The Holy See reaffirms its opposition to the death penalty


Vatican City, 12 March 2015 (VIS) – Archbishop Silvano Tomasi, Holy See Permanent Observer at the United Nations and other international organisations in Geneva gave an address at the 28th Session of the Human Rights Council on 4 March, regarding the issue of the death penalty.

Speaking in English, the nuncio said, “The Delegation of the Holy See … joins an increasing number of States in supporting the fifth U.N. General Assembly resolution calling for a global moratorium on the use of the death penalty. Public opinion in support of the various provisions aimed at abolishing the death penalty, or suspending its application, is growing. This provides a strong momentum which this delegation hopes will encourage States still applying the death penalty to move in the direction of its abolition”.

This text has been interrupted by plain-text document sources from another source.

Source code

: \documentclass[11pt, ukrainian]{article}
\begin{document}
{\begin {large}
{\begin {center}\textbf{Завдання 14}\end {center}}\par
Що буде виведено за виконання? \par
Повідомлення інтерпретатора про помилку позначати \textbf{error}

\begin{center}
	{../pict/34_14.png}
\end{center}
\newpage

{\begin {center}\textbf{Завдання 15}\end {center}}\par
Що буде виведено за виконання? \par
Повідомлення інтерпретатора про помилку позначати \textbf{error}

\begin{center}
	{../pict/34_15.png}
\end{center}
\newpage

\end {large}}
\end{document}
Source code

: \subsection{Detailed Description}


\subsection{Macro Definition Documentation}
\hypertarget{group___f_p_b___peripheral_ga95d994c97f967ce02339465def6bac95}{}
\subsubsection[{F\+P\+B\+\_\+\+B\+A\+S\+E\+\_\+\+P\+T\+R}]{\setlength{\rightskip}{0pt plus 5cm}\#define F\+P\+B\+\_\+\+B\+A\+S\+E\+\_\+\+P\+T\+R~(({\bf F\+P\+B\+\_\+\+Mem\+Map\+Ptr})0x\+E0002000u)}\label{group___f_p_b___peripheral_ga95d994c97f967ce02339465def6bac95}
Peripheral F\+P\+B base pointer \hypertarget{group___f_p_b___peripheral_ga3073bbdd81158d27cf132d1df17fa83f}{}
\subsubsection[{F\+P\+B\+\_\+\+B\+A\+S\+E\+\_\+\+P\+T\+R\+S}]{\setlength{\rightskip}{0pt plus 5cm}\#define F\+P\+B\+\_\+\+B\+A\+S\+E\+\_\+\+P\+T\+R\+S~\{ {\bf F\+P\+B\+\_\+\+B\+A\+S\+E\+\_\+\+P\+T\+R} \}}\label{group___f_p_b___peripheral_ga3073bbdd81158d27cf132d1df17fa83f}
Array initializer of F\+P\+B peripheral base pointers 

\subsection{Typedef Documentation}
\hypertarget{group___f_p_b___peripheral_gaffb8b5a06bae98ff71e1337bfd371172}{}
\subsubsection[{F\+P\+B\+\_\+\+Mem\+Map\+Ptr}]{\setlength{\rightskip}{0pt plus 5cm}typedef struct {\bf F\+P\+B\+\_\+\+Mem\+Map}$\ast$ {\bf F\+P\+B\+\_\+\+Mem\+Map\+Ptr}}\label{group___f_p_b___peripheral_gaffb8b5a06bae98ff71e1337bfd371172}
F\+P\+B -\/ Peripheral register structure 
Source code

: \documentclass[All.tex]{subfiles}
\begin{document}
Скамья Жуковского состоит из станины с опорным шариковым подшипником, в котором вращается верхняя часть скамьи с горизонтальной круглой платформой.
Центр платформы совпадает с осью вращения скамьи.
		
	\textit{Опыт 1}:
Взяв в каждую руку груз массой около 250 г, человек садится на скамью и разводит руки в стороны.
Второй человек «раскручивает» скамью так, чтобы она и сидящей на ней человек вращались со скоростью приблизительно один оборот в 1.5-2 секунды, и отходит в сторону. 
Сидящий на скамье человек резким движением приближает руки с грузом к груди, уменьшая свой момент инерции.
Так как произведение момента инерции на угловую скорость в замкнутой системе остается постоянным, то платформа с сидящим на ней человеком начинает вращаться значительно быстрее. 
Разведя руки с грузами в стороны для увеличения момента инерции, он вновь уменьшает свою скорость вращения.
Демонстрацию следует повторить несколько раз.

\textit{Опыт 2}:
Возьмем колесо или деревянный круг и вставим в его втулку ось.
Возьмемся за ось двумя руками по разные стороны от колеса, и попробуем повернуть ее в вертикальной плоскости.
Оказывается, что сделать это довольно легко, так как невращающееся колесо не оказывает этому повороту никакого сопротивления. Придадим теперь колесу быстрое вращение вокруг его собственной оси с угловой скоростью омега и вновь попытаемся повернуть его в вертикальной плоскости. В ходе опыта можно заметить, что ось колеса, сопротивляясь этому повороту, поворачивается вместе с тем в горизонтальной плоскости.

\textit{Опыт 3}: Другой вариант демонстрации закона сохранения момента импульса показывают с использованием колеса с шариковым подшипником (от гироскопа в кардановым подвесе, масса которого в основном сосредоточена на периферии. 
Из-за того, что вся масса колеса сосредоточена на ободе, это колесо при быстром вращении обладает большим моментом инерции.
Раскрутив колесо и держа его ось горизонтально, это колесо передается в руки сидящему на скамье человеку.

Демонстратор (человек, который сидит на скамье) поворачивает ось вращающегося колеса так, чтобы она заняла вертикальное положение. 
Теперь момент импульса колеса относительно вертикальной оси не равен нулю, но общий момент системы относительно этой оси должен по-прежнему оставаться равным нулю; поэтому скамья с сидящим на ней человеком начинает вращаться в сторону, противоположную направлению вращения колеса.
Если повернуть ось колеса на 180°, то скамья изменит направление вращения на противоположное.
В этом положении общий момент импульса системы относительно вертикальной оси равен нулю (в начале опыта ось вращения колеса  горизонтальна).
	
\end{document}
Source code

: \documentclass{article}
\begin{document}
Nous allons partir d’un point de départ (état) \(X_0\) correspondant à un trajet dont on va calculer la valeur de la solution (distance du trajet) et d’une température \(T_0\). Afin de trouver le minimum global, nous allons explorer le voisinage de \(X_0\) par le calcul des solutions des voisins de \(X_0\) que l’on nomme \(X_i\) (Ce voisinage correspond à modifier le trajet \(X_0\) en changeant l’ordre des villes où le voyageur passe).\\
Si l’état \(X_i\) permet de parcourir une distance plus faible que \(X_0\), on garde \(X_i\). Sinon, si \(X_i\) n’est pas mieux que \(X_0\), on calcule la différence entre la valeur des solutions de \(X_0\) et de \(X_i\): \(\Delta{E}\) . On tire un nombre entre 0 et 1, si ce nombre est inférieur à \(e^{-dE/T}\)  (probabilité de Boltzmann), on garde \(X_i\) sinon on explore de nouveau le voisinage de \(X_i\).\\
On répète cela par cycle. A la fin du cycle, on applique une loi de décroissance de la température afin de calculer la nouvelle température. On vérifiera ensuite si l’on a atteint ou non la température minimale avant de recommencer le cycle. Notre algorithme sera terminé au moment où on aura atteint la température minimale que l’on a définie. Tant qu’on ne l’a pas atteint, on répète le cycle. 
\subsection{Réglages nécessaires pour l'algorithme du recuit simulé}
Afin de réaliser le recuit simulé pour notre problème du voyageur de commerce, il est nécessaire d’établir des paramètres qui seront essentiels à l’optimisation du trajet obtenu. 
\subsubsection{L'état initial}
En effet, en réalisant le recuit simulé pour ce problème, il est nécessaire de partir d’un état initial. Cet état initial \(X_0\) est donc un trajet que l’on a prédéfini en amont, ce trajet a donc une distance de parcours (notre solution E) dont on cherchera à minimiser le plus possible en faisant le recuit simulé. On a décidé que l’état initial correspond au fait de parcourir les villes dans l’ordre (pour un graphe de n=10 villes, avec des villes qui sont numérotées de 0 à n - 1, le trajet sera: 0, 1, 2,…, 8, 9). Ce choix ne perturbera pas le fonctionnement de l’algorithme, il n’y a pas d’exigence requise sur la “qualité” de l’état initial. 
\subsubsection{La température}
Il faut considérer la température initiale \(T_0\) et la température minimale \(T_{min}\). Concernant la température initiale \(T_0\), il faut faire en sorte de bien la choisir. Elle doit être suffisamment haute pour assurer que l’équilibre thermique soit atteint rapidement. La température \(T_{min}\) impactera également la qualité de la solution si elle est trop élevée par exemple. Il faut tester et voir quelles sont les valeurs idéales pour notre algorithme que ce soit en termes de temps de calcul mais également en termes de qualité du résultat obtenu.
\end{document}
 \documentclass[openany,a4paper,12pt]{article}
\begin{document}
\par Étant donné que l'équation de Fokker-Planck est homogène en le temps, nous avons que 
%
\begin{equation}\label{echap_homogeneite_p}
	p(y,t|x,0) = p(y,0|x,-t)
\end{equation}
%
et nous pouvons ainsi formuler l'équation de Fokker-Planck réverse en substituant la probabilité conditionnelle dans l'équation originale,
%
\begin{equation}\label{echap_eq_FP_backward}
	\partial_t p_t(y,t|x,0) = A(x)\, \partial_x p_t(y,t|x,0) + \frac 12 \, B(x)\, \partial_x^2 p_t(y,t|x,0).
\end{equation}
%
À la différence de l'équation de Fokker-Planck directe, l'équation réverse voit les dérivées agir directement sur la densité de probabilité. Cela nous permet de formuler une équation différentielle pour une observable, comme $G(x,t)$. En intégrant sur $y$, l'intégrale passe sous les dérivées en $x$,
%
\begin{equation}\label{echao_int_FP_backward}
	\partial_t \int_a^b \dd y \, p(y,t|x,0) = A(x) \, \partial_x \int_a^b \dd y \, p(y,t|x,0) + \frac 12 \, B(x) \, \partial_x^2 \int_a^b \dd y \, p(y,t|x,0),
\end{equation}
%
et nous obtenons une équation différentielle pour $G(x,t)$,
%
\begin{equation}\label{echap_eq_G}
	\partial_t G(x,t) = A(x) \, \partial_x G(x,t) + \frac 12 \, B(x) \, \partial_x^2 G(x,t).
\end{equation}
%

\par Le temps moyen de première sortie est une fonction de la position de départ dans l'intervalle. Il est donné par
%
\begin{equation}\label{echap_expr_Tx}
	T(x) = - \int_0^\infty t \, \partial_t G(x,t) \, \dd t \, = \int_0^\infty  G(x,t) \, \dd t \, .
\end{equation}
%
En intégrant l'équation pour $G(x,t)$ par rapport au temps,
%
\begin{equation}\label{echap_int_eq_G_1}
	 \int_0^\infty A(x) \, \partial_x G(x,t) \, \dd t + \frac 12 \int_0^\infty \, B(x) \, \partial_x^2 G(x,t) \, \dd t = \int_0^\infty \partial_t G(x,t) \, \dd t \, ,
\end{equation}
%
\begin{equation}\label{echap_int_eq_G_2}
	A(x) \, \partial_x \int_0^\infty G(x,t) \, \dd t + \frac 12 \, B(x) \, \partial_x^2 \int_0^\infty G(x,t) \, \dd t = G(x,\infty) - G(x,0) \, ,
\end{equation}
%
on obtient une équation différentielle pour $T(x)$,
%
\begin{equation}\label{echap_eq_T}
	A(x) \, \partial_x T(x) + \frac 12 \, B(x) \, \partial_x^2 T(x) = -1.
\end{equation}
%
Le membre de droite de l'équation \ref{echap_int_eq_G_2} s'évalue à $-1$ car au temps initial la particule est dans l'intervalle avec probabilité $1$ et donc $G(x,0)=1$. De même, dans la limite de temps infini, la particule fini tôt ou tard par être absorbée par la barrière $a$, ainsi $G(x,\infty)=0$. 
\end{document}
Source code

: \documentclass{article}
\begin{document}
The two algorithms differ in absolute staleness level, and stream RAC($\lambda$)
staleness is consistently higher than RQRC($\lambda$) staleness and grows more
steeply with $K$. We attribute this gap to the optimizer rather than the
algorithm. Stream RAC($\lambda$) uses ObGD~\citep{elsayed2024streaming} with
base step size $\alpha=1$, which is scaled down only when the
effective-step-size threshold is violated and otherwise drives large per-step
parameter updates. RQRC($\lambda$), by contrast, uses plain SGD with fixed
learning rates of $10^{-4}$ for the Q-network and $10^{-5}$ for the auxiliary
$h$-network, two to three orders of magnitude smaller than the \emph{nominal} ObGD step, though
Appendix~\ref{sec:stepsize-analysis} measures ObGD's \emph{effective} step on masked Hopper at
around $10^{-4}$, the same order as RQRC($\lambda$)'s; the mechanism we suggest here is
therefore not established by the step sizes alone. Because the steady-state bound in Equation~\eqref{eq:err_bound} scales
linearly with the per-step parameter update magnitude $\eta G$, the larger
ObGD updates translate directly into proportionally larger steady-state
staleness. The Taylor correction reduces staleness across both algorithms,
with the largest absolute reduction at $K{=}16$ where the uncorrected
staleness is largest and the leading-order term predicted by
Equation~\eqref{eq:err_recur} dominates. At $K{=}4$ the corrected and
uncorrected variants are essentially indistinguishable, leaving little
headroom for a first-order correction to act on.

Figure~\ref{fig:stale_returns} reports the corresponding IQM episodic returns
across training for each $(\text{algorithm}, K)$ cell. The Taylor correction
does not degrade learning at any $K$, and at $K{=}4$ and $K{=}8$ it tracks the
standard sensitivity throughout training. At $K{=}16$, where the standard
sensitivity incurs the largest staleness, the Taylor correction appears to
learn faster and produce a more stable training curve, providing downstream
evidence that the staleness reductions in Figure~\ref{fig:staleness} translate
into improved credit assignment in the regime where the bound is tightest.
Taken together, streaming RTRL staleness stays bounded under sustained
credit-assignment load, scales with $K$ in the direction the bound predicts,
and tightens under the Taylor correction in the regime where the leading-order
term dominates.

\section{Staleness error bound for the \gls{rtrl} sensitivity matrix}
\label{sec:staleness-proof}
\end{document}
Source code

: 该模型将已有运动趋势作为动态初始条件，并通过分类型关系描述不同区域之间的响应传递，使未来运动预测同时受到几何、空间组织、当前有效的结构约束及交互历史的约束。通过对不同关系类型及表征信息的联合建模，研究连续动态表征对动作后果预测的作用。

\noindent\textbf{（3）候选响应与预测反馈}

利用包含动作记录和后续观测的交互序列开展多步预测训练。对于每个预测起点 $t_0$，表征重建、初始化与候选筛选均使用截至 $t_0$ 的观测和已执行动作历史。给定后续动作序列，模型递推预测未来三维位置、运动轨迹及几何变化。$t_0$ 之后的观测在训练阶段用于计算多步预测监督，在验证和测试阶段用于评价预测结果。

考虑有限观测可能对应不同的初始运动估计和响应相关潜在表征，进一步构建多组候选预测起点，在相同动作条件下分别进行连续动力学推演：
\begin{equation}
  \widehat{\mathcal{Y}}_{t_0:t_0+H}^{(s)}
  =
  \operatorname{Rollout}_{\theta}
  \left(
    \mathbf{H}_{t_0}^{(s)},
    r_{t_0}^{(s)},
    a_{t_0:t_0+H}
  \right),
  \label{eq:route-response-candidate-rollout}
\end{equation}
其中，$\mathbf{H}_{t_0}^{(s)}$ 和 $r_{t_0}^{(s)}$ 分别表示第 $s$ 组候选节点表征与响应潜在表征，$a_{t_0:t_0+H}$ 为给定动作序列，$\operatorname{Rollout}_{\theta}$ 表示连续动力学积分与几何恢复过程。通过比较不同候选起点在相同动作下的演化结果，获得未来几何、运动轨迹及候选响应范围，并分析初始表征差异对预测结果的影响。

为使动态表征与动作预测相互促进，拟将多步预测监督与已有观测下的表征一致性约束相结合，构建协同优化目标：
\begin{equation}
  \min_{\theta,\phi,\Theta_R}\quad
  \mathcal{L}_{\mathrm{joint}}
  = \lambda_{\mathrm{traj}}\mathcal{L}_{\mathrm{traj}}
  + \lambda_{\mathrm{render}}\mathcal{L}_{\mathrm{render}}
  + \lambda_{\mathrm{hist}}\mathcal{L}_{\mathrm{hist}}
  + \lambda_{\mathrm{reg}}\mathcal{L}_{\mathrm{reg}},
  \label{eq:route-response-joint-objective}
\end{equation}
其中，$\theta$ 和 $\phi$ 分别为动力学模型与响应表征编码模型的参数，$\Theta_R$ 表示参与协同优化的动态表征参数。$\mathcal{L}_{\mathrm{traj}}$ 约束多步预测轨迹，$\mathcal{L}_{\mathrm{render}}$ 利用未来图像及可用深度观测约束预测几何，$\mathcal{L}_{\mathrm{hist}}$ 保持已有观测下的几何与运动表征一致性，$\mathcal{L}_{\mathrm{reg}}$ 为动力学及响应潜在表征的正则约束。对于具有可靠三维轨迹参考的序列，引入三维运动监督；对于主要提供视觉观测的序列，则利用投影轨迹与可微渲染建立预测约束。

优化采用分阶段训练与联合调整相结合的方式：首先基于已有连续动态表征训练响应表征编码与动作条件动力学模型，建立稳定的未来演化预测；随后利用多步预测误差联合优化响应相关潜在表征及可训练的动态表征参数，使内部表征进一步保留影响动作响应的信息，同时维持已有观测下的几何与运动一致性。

The archbishop explained that twenty years ago, during the papacy of St. John Paul II, the position of the Holy See was “framed within the proper ethical context of defending the inviolable dignity of the human person and the role of the legitimate authority to defend in a just manner the common good of society”. He continued, “Considering the practical circumstances found in most States, as a result of steady improvements in the organisation of the penal system, it appears evident nowadays that means other than the death penalty are sufficient to defend human lives against an aggressor and to protect public order and the safety of persons. For that reason, public authority must limit itself to such means, because they better correspond to the concrete conditions of the common good and are more in conformity with the dignity of the human person”.

Benedict XVI affirmed in 2011 that “the political and legislative initiatives promoted in a growing number of countries to eliminate the death penalty and to continue the substantive progress made in conforming penal law both to the human dignity of prisoners and the effective maintenance of public order are moving in the right direction. Pope Francis has further emphasised that the legislative and judicial practice of the State authority must always be guided by the primacy of human life and the dignity of the human person”, noting also “the possibility of judicial error and the use made by totalitarian and dictatorial regimes … as a means of suppressing political dissidence or of persecuting religious and cultural minorities”.

“Respect for the dignity of every human person and the common good are the two pillars on which the position of the Holy See has developed. These principles converge with a similar development in international human rights law and jurisprudence. Moreover, we should take into account that no clear positive effect of deterrence results from the application of the death penalty and that the irreversibility of this punishment does not allow for eventual corrections in the case of wrongful convictions”.

Therefore, the Holy See “contends that bloodless means of defending the common good and upholding justice are possible, and calls on States to adapt their penal system to demonstrate their adhesion to a more humane form of punishment. As for those countries that claim it is not yet feasible to relinquish this practice, my delegation encourages them to strive to become capable of doing so”.

In conclusion, the Holy See delegation “fully supports the efforts to abolish the use of the death penalty. In order to arrive at this desired goal, these steps need to be taken: sustaining the social reforms that would enable society to implement the abolition of the death penalty and improving prison conditions, to ensure respect for the human dignity of people deprived of their freedom”.